WHAT THE TASK REQUIRES ::
Only a slice of the listing below is wanted. Retype the lines from the one containing "Technology/Techniques" through the one containing "### Hi there 👋", exactly, both ends included.

DATASET ::
▼

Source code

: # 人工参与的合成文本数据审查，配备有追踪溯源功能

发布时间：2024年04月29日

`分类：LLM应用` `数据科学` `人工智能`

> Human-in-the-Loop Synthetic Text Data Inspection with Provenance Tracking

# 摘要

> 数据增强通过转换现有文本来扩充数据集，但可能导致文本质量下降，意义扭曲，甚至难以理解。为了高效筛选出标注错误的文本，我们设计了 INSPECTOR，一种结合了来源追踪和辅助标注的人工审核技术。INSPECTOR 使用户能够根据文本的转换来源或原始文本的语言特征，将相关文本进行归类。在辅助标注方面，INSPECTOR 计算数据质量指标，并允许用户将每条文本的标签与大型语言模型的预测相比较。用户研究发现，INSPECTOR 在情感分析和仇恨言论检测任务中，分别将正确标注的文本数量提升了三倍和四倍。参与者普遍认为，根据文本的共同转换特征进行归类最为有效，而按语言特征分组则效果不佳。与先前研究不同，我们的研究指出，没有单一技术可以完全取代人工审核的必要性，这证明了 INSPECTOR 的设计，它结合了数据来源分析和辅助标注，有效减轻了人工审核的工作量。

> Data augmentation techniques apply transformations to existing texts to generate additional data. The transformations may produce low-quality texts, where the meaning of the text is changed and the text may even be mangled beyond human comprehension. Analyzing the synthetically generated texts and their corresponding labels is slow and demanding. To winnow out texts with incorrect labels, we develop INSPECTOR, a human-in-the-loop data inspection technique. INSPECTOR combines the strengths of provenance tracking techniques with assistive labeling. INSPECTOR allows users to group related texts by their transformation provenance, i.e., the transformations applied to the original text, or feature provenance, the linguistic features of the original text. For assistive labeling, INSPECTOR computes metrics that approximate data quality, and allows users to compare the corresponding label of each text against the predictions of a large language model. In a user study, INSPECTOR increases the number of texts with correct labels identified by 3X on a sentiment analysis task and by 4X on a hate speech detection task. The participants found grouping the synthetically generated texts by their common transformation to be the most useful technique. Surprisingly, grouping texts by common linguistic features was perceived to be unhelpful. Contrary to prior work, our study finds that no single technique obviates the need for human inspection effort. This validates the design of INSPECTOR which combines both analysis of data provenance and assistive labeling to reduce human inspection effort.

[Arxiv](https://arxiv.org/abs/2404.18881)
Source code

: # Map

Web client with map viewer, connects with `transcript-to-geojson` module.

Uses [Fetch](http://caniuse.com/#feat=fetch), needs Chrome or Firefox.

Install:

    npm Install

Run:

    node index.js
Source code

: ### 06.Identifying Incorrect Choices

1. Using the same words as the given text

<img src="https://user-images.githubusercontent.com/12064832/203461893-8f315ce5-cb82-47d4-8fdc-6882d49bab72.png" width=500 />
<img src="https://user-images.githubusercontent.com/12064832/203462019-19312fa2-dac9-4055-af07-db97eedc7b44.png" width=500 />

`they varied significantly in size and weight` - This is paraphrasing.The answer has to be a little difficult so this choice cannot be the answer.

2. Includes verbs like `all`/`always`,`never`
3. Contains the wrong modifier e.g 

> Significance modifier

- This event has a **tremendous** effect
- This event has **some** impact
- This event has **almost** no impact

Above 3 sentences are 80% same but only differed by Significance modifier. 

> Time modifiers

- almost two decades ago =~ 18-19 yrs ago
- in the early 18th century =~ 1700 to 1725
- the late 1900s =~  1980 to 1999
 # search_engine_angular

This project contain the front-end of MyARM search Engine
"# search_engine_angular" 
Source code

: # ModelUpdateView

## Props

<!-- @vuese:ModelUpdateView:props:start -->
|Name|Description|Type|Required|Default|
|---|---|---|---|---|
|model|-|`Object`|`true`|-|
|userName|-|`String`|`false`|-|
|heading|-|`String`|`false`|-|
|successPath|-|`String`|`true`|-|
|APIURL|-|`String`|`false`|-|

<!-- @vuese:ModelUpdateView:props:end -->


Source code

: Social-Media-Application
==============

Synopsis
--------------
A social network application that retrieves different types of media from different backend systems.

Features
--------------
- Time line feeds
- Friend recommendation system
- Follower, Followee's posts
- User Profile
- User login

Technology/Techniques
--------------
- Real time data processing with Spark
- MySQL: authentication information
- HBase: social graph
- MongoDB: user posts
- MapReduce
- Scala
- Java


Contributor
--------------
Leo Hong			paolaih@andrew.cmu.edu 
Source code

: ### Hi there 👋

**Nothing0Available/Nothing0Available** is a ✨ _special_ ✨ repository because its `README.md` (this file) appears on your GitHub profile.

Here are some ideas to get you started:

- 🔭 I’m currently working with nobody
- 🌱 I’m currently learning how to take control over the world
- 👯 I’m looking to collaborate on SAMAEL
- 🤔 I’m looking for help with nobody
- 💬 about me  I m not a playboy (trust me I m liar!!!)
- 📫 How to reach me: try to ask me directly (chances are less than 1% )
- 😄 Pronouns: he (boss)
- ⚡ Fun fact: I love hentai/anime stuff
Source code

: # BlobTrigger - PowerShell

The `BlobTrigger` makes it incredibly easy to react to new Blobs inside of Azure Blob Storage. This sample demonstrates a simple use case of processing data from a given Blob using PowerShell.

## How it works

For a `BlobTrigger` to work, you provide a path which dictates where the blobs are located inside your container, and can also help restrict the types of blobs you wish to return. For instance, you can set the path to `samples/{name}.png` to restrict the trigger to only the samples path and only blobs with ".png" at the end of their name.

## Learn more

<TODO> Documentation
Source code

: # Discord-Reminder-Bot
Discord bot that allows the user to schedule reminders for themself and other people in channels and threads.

▲

SOLUTION FOR THIS PROBLEM ::
Technology/Techniques
--------------
- Real time data processing with Spark
- MySQL: authentication information
- HBase: social graph
- MongoDB: user posts
- MapReduce
- Scala
- Java


Contributor
--------------
Leo Hong			paolaih@andrew.cmu.edu 
Source code

: ### Hi there 👋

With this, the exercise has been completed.